== Working data ==
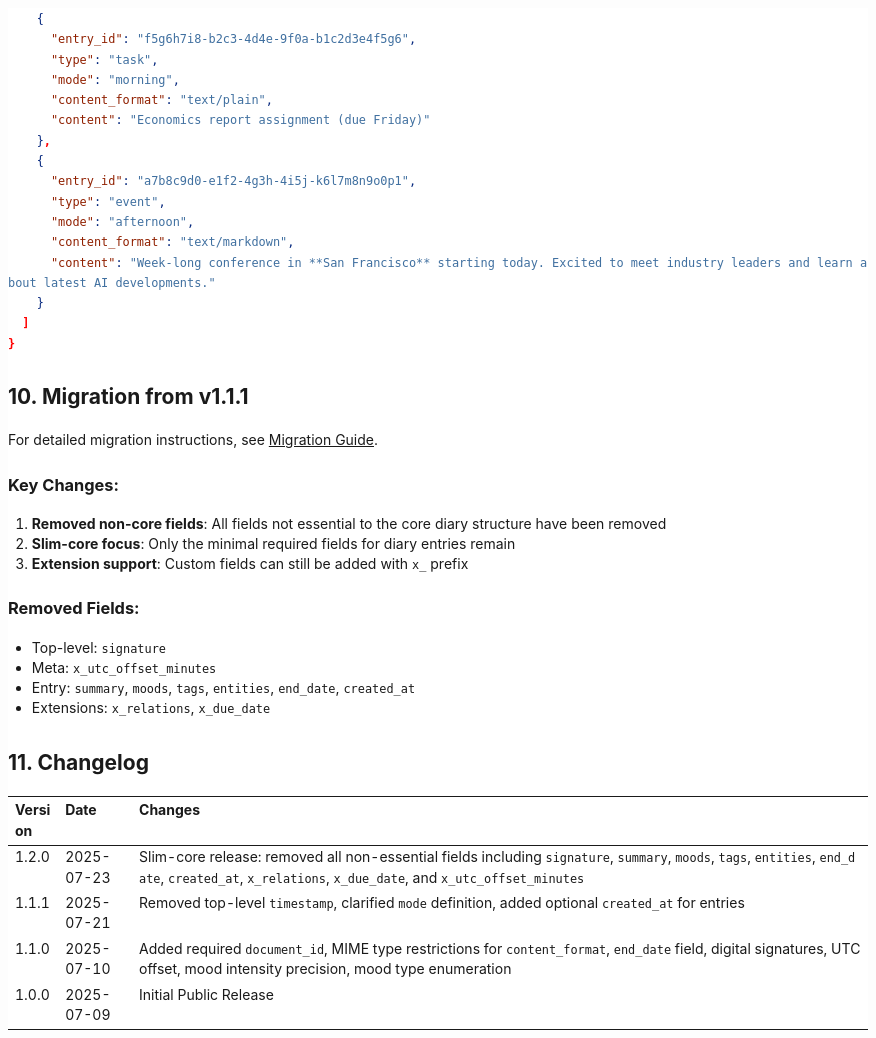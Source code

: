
 ```json
    {
      "entry_id": "f5g6h7i8-b2c3-4d4e-9f0a-b1c2d3e4f5g6",
      "type": "task",
      "mode": "morning",
      "content_format": "text/plain",
      "content": "Economics report assignment (due Friday)"
    },
    {
      "entry_id": "a7b8c9d0-e1f2-4g3h-4i5j-k6l7m8n9o0p1",
      "type": "event",
      "mode": "afternoon",
      "content_format": "text/markdown",
      "content": "Week-long conference in **San Francisco** starting today. Excited to meet industry leaders and learn about latest AI developments."
    }
  ]
}
```

## 10. Migration from v1.1.1

For detailed migration instructions, see [Migration Guide](../docs/migration/v1.1.1_to_v1.2.0.md).

### Key Changes:
1. **Removed non-core fields**: All fields not essential to the core diary structure have been removed
2. **Slim-core focus**: Only the minimal required fields for diary entries remain
3. **Extension support**: Custom fields can still be added with `x_` prefix

### Removed Fields:
- Top-level: `signature`
- Meta: `x_utc_offset_minutes`
- Entry: `summary`, `moods`, `tags`, `entities`, `end_date`, `created_at`
- Extensions: `x_relations`, `x_due_date`

## 11. Changelog

| Version | Date | Changes |
| :--- | :--- | :--- |
| 1.2.0 | 2025-07-23 | Slim-core release: removed all non-essential fields including `signature`, `summary`, `moods`, `tags`, `entities`, `end_date`, `created_at`, `x_relations`, `x_due_date`, and `x_utc_offset_minutes` |
| 1.1.1 | 2025-07-21 | Removed top-level `timestamp`, clarified `mode` definition, added optional `created_at` for entries |
| 1.1.0 | 2025-07-10 | Added required `document_id`, MIME type restrictions for `content_format`, `end_date` field, digital signatures, UTC offset, mood intensity precision, mood type enumeration |
| 1.0.0 | 2025-07-09 | Initial Public Release |
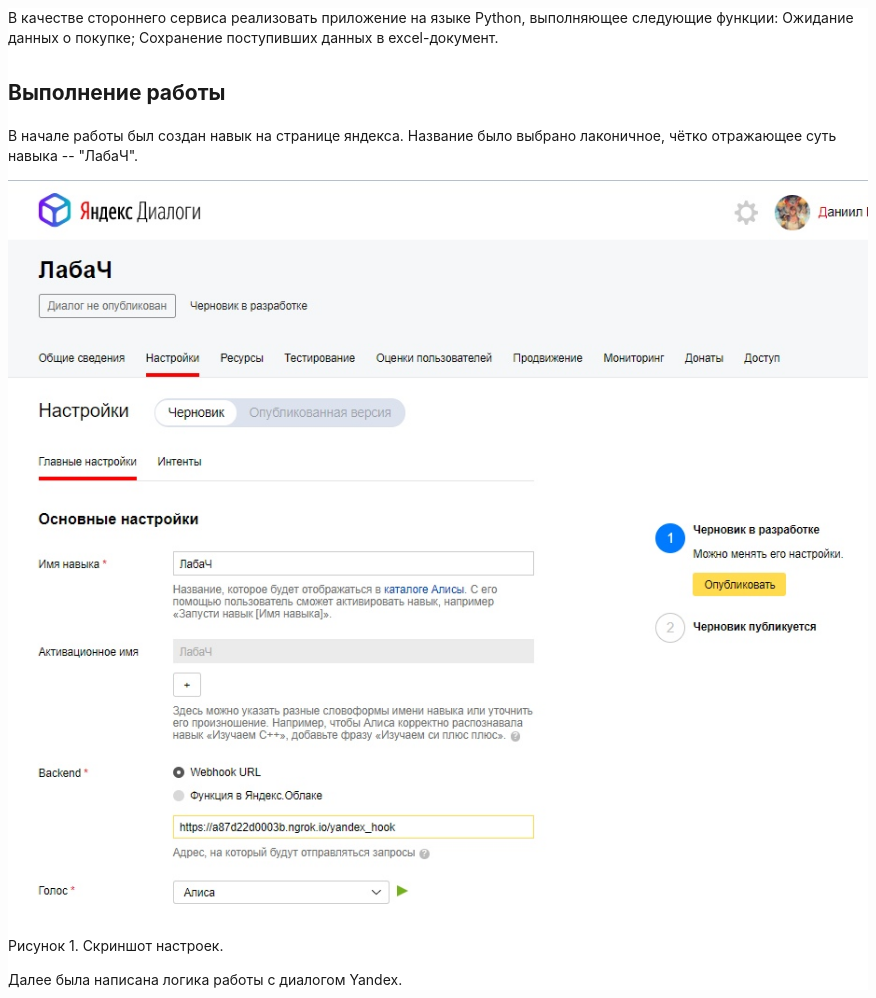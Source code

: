 В качестве стороннего сервиса реализовать приложение на языке Python, выполняющее следующие функции:
    Ожидание данных о покупке;
    Сохранение поступивших данных в excel-документ.

## Выполнение работы

В начале работы был создан навык на странице яндекса. Название было выбрано лаконичное, чётко отражающее суть навыка -- "ЛабаЧ".

![](C++/Pic/Labach.jpg)

Рисунок 1. Скриншот настроек.

Далее была написана логика работы с диалогом Yandex.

== Exercise aim ==
Exact retyping is required: the line with "Сохранение поступивших данных" through the end of the data, both ends included, and no other line.

== Exercise solution ==
    Сохранение поступивших данных в excel-документ.

## Выполнение работы

В начале работы был создан навык на странице яндекса. Название было выбрано лаконичное, чётко отражающее суть навыка -- "ЛабаЧ".

![](C++/Pic/Labach.jpg)

Рисунок 1. Скриншот настроек.

Далее была написана логика работы с диалогом Yandex.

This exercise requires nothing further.